Compliance deadlines you cannot miss
The buyer detail transmission requirement became mandatory on 1 June 2025. All VAT-registered businesses must issue FDMS-compliant invoices; this means your fiscal devices, whether physical or virtual, must be ZIMRA-certified and transmission-ready.
If you upgraded after 31 May 2025 and have not yet configured buyer detail transmission, you are out of compliance. ZIMRA's TaRMS system is now rejecting input tax claims without matching FDMS records, which means unpaid input tax claims and potential penalties.
What to check now
- Fiscal device status. Is your device ZIMRA-approved and configured for buyer detail transmission? Virtual solutions can activate this in hours; hardware devices take longer.
- Supplier invoices. Are all invoices from your suppliers FDMS-compliant? If not, they will not match TaRMS records.
- VAT return reconciliation. Open your TaRMS account and check whether your Input Tax schedule is auto-populating. If you see zero entries or gaps, your fiscal compliance is at risk.
The bigger picture
The TaRMS-FDMS integration is part of ZIMRA's broader shift toward automated compliance. In 2026, you are no longer managing compliance through manual processes; ZIMRA is pulling data directly from your fiscal devices. This means:
- Speed. Real-time invoice visibility for ZIMRA and for you.
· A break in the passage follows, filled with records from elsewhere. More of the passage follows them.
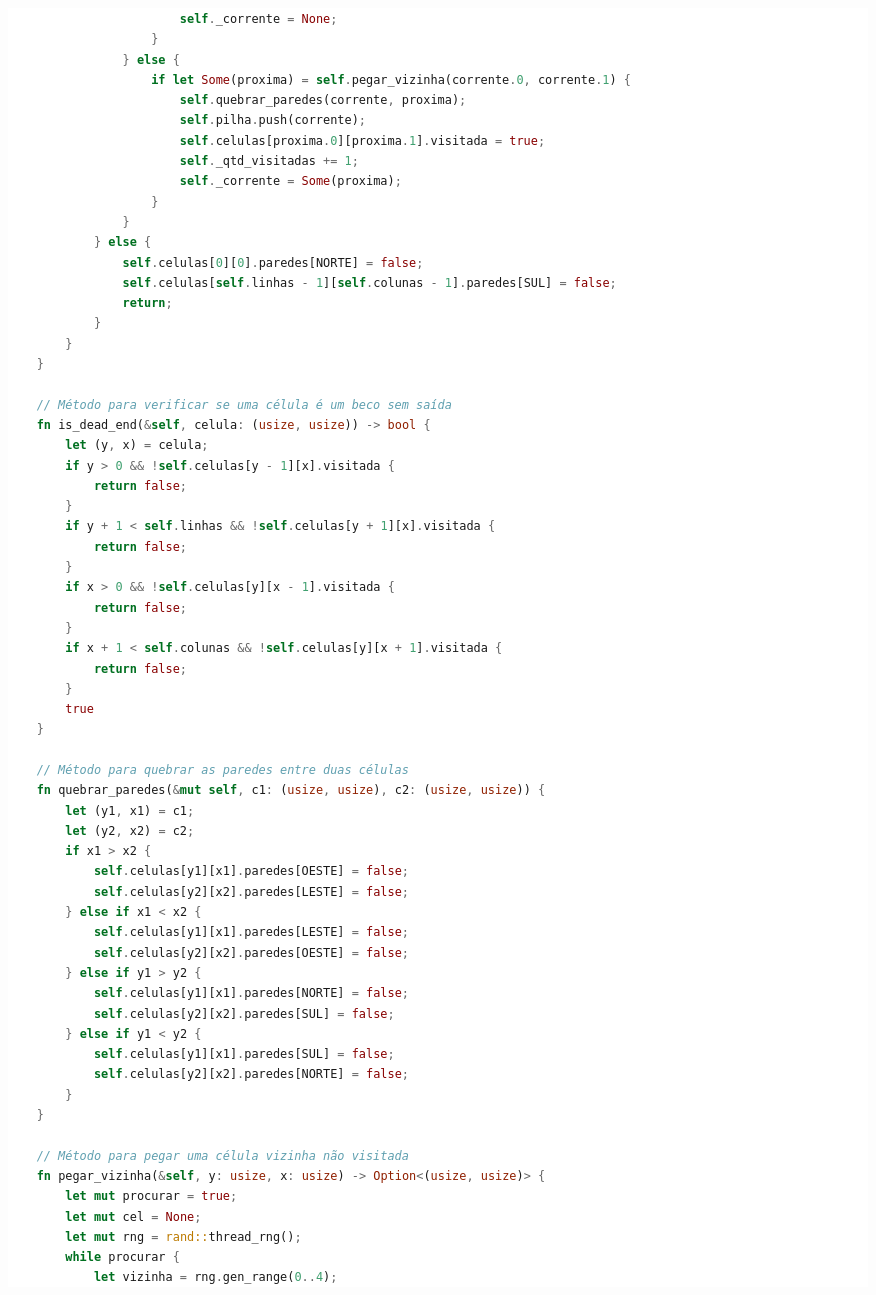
 ```rust 
                        self._corrente = None;
                    }
                } else {
                    if let Some(proxima) = self.pegar_vizinha(corrente.0, corrente.1) {
                        self.quebrar_paredes(corrente, proxima);
                        self.pilha.push(corrente);
                        self.celulas[proxima.0][proxima.1].visitada = true;
                        self._qtd_visitadas += 1;
                        self._corrente = Some(proxima);
                    }
                }
            } else {
                self.celulas[0][0].paredes[NORTE] = false;
                self.celulas[self.linhas - 1][self.colunas - 1].paredes[SUL] = false;
                return;
            }
        }
    }

    // Método para verificar se uma célula é um beco sem saída
    fn is_dead_end(&self, celula: (usize, usize)) -> bool {
        let (y, x) = celula;
        if y > 0 && !self.celulas[y - 1][x].visitada {
            return false;
        }
        if y + 1 < self.linhas && !self.celulas[y + 1][x].visitada {
            return false;
        }
        if x > 0 && !self.celulas[y][x - 1].visitada {
            return false;
        }
        if x + 1 < self.colunas && !self.celulas[y][x + 1].visitada {
            return false;
        }
        true
    }

    // Método para quebrar as paredes entre duas células
    fn quebrar_paredes(&mut self, c1: (usize, usize), c2: (usize, usize)) {
        let (y1, x1) = c1;
        let (y2, x2) = c2;
        if x1 > x2 {
            self.celulas[y1][x1].paredes[OESTE] = false;
            self.celulas[y2][x2].paredes[LESTE] = false;
        } else if x1 < x2 {
            self.celulas[y1][x1].paredes[LESTE] = false;
            self.celulas[y2][x2].paredes[OESTE] = false;
        } else if y1 > y2 {
            self.celulas[y1][x1].paredes[NORTE] = false;
            self.celulas[y2][x2].paredes[SUL] = false;
        } else if y1 < y2 {
            self.celulas[y1][x1].paredes[SUL] = false;
            self.celulas[y2][x2].paredes[NORTE] = false;
        }
    }

    // Método para pegar uma célula vizinha não visitada
    fn pegar_vizinha(&self, y: usize, x: usize) -> Option<(usize, usize)> {
        let mut procurar = true;
        let mut cel = None;
        let mut rng = rand::thread_rng();
        while procurar {
            let vizinha = rng.gen_range(0..4);
```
- Accuracy. Human error in invoice matching is eliminated.
- Audit readiness. Your VAT return reflects live fiscal data, not reconstructed records.
But it also means: if your fiscal device is not FDMS-compliant, or if you have not configured buyer detail transmission, your VAT return will fail ZIMRA validation.
Next steps
- Verify your fiscal device is ZIMRA-approved and transmission-capable.
- Check that all your suppliers are issuing FDMS-compliant invoices.
- Log into TaRMS and confirm your Input Tax schedule is auto-populating.
- If gaps exist, escalate to ZIMRA or your fiscal device provider immediately.
VAT compliance in Zimbabwe is now automated at the point of invoice. Stay ahead of the change.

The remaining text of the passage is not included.